START Material provided
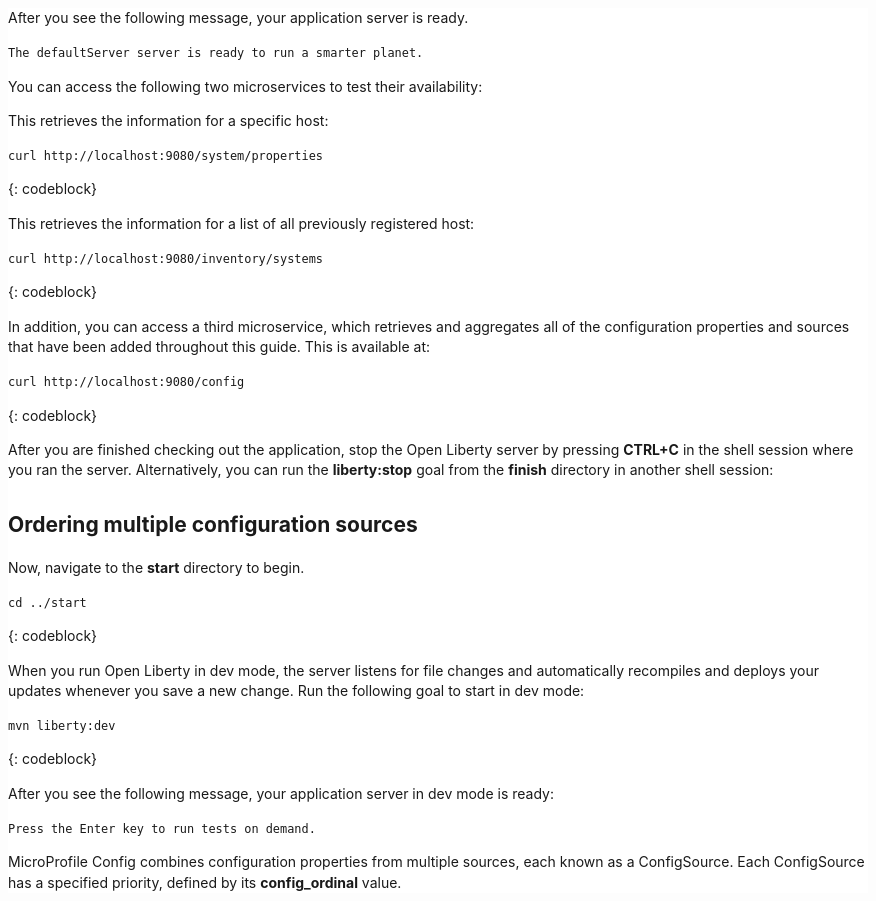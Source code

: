 After you see the following message, your application server is ready.

```
The defaultServer server is ready to run a smarter planet.
```

You can access the following two microservices to test their availability:

This retrieves the information for a specific host: 
```
curl http://localhost:9080/system/properties
```
{: codeblock}

This retrieves the information for a list of all previously registered host:

```
curl http://localhost:9080/inventory/systems
```
{: codeblock}

In addition, you can access a third microservice, which retrieves and aggregates all of the configuration properties and sources that have been added throughout this guide. This is available at:

```
curl http://localhost:9080/config
```
{: codeblock}

After you are finished checking out the application, stop the Open Liberty server by pressing **CTRL+C** in the shell session where you ran the server. Alternatively, you can run the **liberty:stop** goal from the **finish** directory in another shell session:

## Ordering multiple configuration sources

Now, navigate to the **start** directory to begin.

```
cd ../start
```
{: codeblock}

When you run Open Liberty in dev mode, the server listens for file changes and automatically recompiles and deploys your updates whenever you save a new change. Run the following goal to start in dev mode:

```
mvn liberty:dev
```
{: codeblock}

After you see the following message, your application server in dev mode is ready:

```
Press the Enter key to run tests on demand.
```

MicroProfile Config combines configuration properties from multiple sources, each known as a ConfigSource. Each ConfigSource has a specified priority, defined by its **config_ordinal** value.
END Material provided
### How to complete this task
Each line above that carries the string "curl" has to be returned.

### Solution for this problem
curl http://localhost:9080/system/properties
curl http://localhost:9080/inventory/systems
curl http://localhost:9080/config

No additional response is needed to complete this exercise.